##### RECORDS SUPPLIED

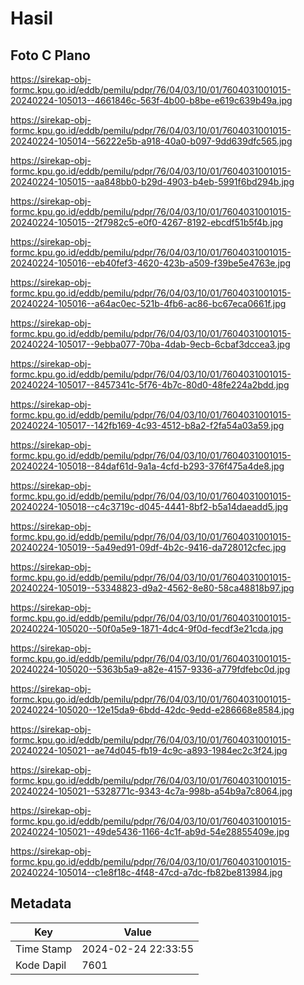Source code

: # Hasil

## Foto C Plano

https://sirekap-obj-formc.kpu.go.id/eddb/pemilu/pdpr/76/04/03/10/01/7604031001015-20240224-105013--4661846c-563f-4b00-b8be-e619c639b49a.jpg

https://sirekap-obj-formc.kpu.go.id/eddb/pemilu/pdpr/76/04/03/10/01/7604031001015-20240224-105014--56222e5b-a918-40a0-b097-9dd639dfc565.jpg

https://sirekap-obj-formc.kpu.go.id/eddb/pemilu/pdpr/76/04/03/10/01/7604031001015-20240224-105015--aa848bb0-b29d-4903-b4eb-5991f6bd294b.jpg

https://sirekap-obj-formc.kpu.go.id/eddb/pemilu/pdpr/76/04/03/10/01/7604031001015-20240224-105015--2f7982c5-e0f0-4267-8192-ebcdf51b5f4b.jpg

https://sirekap-obj-formc.kpu.go.id/eddb/pemilu/pdpr/76/04/03/10/01/7604031001015-20240224-105016--eb40fef3-4620-423b-a509-f39be5e4763e.jpg

https://sirekap-obj-formc.kpu.go.id/eddb/pemilu/pdpr/76/04/03/10/01/7604031001015-20240224-105016--a64ac0ec-521b-4fb6-ac86-bc67eca0661f.jpg

https://sirekap-obj-formc.kpu.go.id/eddb/pemilu/pdpr/76/04/03/10/01/7604031001015-20240224-105017--9ebba077-70ba-4dab-9ecb-6cbaf3dccea3.jpg

https://sirekap-obj-formc.kpu.go.id/eddb/pemilu/pdpr/76/04/03/10/01/7604031001015-20240224-105017--8457341c-5f76-4b7c-80d0-48fe224a2bdd.jpg

https://sirekap-obj-formc.kpu.go.id/eddb/pemilu/pdpr/76/04/03/10/01/7604031001015-20240224-105017--142fb169-4c93-4512-b8a2-f2fa54a03a59.jpg

https://sirekap-obj-formc.kpu.go.id/eddb/pemilu/pdpr/76/04/03/10/01/7604031001015-20240224-105018--84daf61d-9a1a-4cfd-b293-376f475a4de8.jpg

https://sirekap-obj-formc.kpu.go.id/eddb/pemilu/pdpr/76/04/03/10/01/7604031001015-20240224-105018--c4c3719c-d045-4441-8bf2-b5a14daeadd5.jpg

https://sirekap-obj-formc.kpu.go.id/eddb/pemilu/pdpr/76/04/03/10/01/7604031001015-20240224-105019--5a49ed91-09df-4b2c-9416-da728012cfec.jpg

https://sirekap-obj-formc.kpu.go.id/eddb/pemilu/pdpr/76/04/03/10/01/7604031001015-20240224-105019--53348823-d9a2-4562-8e80-58ca48818b97.jpg

https://sirekap-obj-formc.kpu.go.id/eddb/pemilu/pdpr/76/04/03/10/01/7604031001015-20240224-105020--50f0a5e9-1871-4dc4-9f0d-fecdf3e21cda.jpg

https://sirekap-obj-formc.kpu.go.id/eddb/pemilu/pdpr/76/04/03/10/01/7604031001015-20240224-105020--5363b5a9-a82e-4157-9336-a779fdfebc0d.jpg

https://sirekap-obj-formc.kpu.go.id/eddb/pemilu/pdpr/76/04/03/10/01/7604031001015-20240224-105020--12e15da9-6bdd-42dc-9edd-e286668e8584.jpg

https://sirekap-obj-formc.kpu.go.id/eddb/pemilu/pdpr/76/04/03/10/01/7604031001015-20240224-105021--ae74d045-fb19-4c9c-a893-1984ec2c3f24.jpg

https://sirekap-obj-formc.kpu.go.id/eddb/pemilu/pdpr/76/04/03/10/01/7604031001015-20240224-105021--5328771c-9343-4c7a-998b-a54b9a7c8064.jpg

https://sirekap-obj-formc.kpu.go.id/eddb/pemilu/pdpr/76/04/03/10/01/7604031001015-20240224-105021--49de5436-1166-4c1f-ab9d-54e28855409e.jpg

https://sirekap-obj-formc.kpu.go.id/eddb/pemilu/pdpr/76/04/03/10/01/7604031001015-20240224-105014--c1e8f18c-4f48-47cd-a7dc-fb82be813984.jpg


## Metadata

| Key        | Value               |
| ---------- | ------------------- |
| Time Stamp | 2024-02-24 22:33:55 |
| Kode Dapil | 7601                |



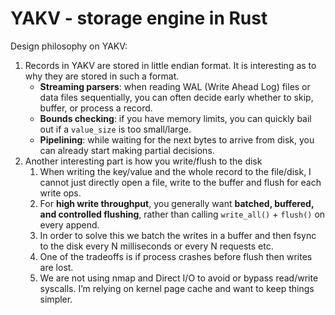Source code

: # YAKV - storage engine in Rust

Design philosophy on YAKV:

1. Records in YAKV are stored in little endian format. It is interesting as to why they are stored in such a format.
    - **Streaming parsers**: when reading WAL (Write Ahead Log) files or data files sequentially, you can often decide early whether to skip, buffer, or process a record.
    - **Bounds checking**: if you have memory limits, you can quickly bail out if a `value_size` is too small/large.
    - **Pipelining**: while waiting for the next bytes to arrive from disk, you can already start making partial decisions.
2. Another interesting part is how you write/flush to the disk
    1. When writing the key/value and the whole record to the file/disk, I cannot just directly open a file, write to the buffer and flush for each write ops.
    2. For **high write throughput**, you generally want **batched, buffered, and controlled flushing**, rather than calling `write_all()` + `flush()` on every append. 
    3. In order to solve this we batch the writes in a buffer and then fsync to the disk every N milliseconds or every N requests etc.
    4. One of the tradeoffs is if process crashes before flush then writes are lost.
    5. We are not using nmap and Direct I/O to avoid or bypass read/write syscalls. I’m relying on kernel page cache and want to keep things simpler.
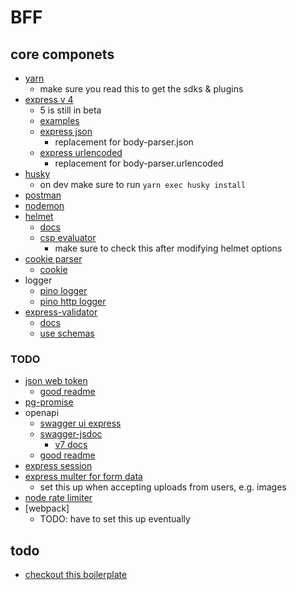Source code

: # BFF

## core componets

- [yarn](https://yarnpkg.com/getting-started/recipes)
  - make sure you read this to get the sdks & plugins
- [express v 4](https://expressjs.com/en/starter/installing.html)
  - 5 is still in beta
  - [examples](https://github.com/expressjs/express/tree/master/examples)
  - [express json](https://expressjs.com/en/api.html#express.json)
    - replacement for body-parser.json
  - [express urlencoded](https://expressjs.com/en/api.html#express.urlencoded)
    - replacement for body-parser.urlencoded
- [husky](https://github.com/typicode/husky)
  - on dev make sure to run `yarn exec husky install`
- [postman](https://www.postman.com/downloads/)
- [nodemon](https://github.com/remy/nodemon)
- [helmet](https://github.com/helmetjs/helmet)
  - [docs](https://helmetjs.github.io/)
  - [csp evaluator](https://csp-evaluator.withgoogle.com/)
    - make sure to check this after modifying helmet options
- [cookie parser](https://github.com/expressjs/cookie-parser)
  - [cookie](https://github.com/jshttp/cookie)
- logger
  - [pino logger](https://github.com/pinojs/pino/blob/master/docs/web.md#pino-with-express)
  - [pino http logger](https://github.com/pinojs/pino-http#logger-options)
- [express-validator](https://github.com/express-validator/express-validator)
  - [docs](https://express-validator.github.io/docs/)
  - [use schemas](https://express-validator.github.io/docs/schema-validation.html)

### TODO

- [json web token](https://github.com/auth0/node-jsonwebtoken)
  - [good readme](https://www.digitalocean.com/community/tutorials/nodejs-jwt-expressjs)
- [pg-promise](https://vitaly-t.github.io/pg-promise/)
- openapi
  - [swagger ui express](https://github.com/scottie1984/swagger-ui-express)
  - [swagger-jsdoc](https://github.com/Surnet/swagger-jsdoc)
    - [v7 docs](https://github.com/Surnet/swagger-jsdoc/tree/v7/docs)
  - [good readme](https://javascript.plainenglish.io/how-to-implement-and-use-swagger-in-nodejs-d0b95e765245)
- [express session](https://github.com/expressjs/session)
- [express multer for form data](https://github.com/expressjs/multer)
  - set this up when accepting uploads from users, e.g. images
- [node rate limiter](https://github.com/animir/node-rate-limiter-flexible)
- [webpack]
  - TODO: have to set this up eventually

## todo

- [checkout this boilerplate](https://github.com/w3tecch/express-typescript-boilerplate/blob/develop/nodemon.json)
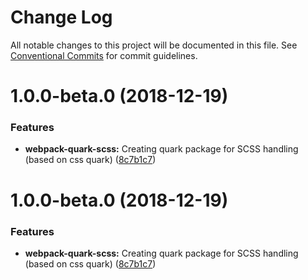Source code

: # Change Log

All notable changes to this project will be documented in this file.
See [Conventional Commits](https://conventionalcommits.org) for commit guidelines.

# 1.0.0-beta.0 (2018-12-19)


### Features

* **webpack-quark-scss:** Creating quark package for SCSS handling (based on css quark) ([8c7b1c7](https://github.com/thc-tools/webpack-laboratory/commit/8c7b1c7))





# 1.0.0-beta.0 (2018-12-19)


### Features

* **webpack-quark-scss:** Creating quark package for SCSS handling (based on css quark) ([8c7b1c7](https://github.com/thc-tools/webpack-laboratory/commit/8c7b1c7))
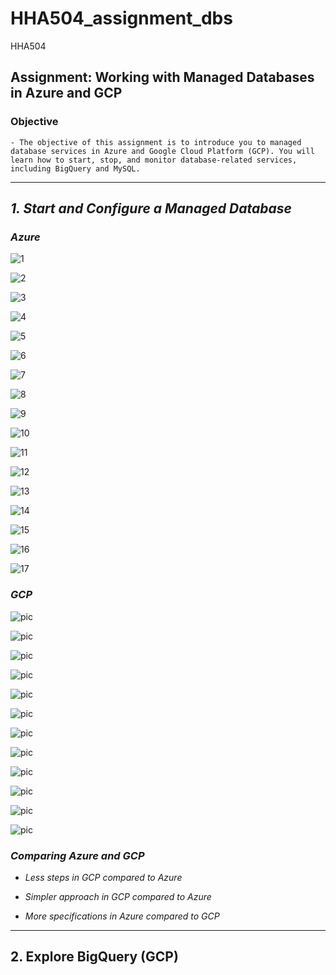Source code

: # HHA504_assignment_dbs
HHA504

## Assignment: Working with Managed Databases in Azure and GCP

### Objective

    - The objective of this assignment is to introduce you to managed database services in Azure and Google Cloud Platform (GCP). You will learn how to start, stop, and monitor database-related services, including BigQuery and MySQL.


---

## *1. Start and Configure a Managed Database*

### *Azure*

![1](azure/A1.png)

![2](azure/A2.png)

![3](azure/a3.png)

![4](azure/a4.png)

![5](azure/a5.png)

![6](azure/a6.png)

![7](azure/a7.png)

![8](azure/a8.png)

![9](azure/a9.png)

![10](azure/a10.png)

![11](azure/a11.png)

![12](azure/a12.png)

![13](azure/a13.png)

![14](azure/a14.png)

![15](azure/a15.png)

![16](azure/a16.png)

![17](azure/a17.png)


### *GCP*

![pic](gcp/g1.png)

![pic](gcp/g2.png)

![pic](gcp/g3.png)

![pic](gcp/g4.png)

![pic](gcp/g5.png)

![pic](gcp/g6.png)

![pic](gcp/g7.png)

![pic](gcp/g8.png)

![pic](gcp/g9.png)

![pic](gcp/g10.png)

![pic](gcp/g11.png)

![pic](gcp/g12.png)


### *Comparing Azure and GCP*

- *Less steps in GCP compared to Azure*

- *Simpler approach in GCP compared to Azure*

- *More specifications in Azure compared to GCP*


---

## 2. Explore BigQuery (GCP)



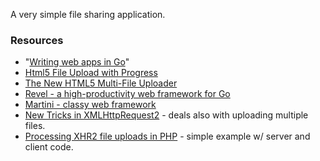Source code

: A very simple file sharing application.

### Resources
* "[Writing web apps in Go](http://talks.golang.org/2011/Writing_Web_Apps_in_Go.pdf)" 
* [Html5 File Upload with Progress](http://www.matlus.com/html5-file-upload-with-progress/)
* [The New HTML5 Multi-File Uploader](http://dojotoolkit.org/documentation/tutorials/1.6/uploader)
* [Revel - a high-productivity web framework for Go](https://revel.github.io/)
* [Martini - classy web framework](https://github.com/go-martini/martini)
* [New Tricks in XMLHttpRequest2](http://www.html5rocks.com/en/tutorials/file/xhr2/) - deals also with uploading multiple files.
* [Processing XHR2 file uploads in PHP](http://updates.html5rocks.com/2012/04/Processing-XHR2-file-uploads-in-PHP) - simple example w/ server and client code.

##########

• [EXERCISE DETAILS]: Go through the listing above and pull out each line containing the word "jsdoc".

• [EXPECTED OUTPUT]:
  - [swagger-jsdoc](https://github.com/Surnet/swagger-jsdoc)
    - [v7 docs](https://github.com/Surnet/swagger-jsdoc/tree/v7/docs)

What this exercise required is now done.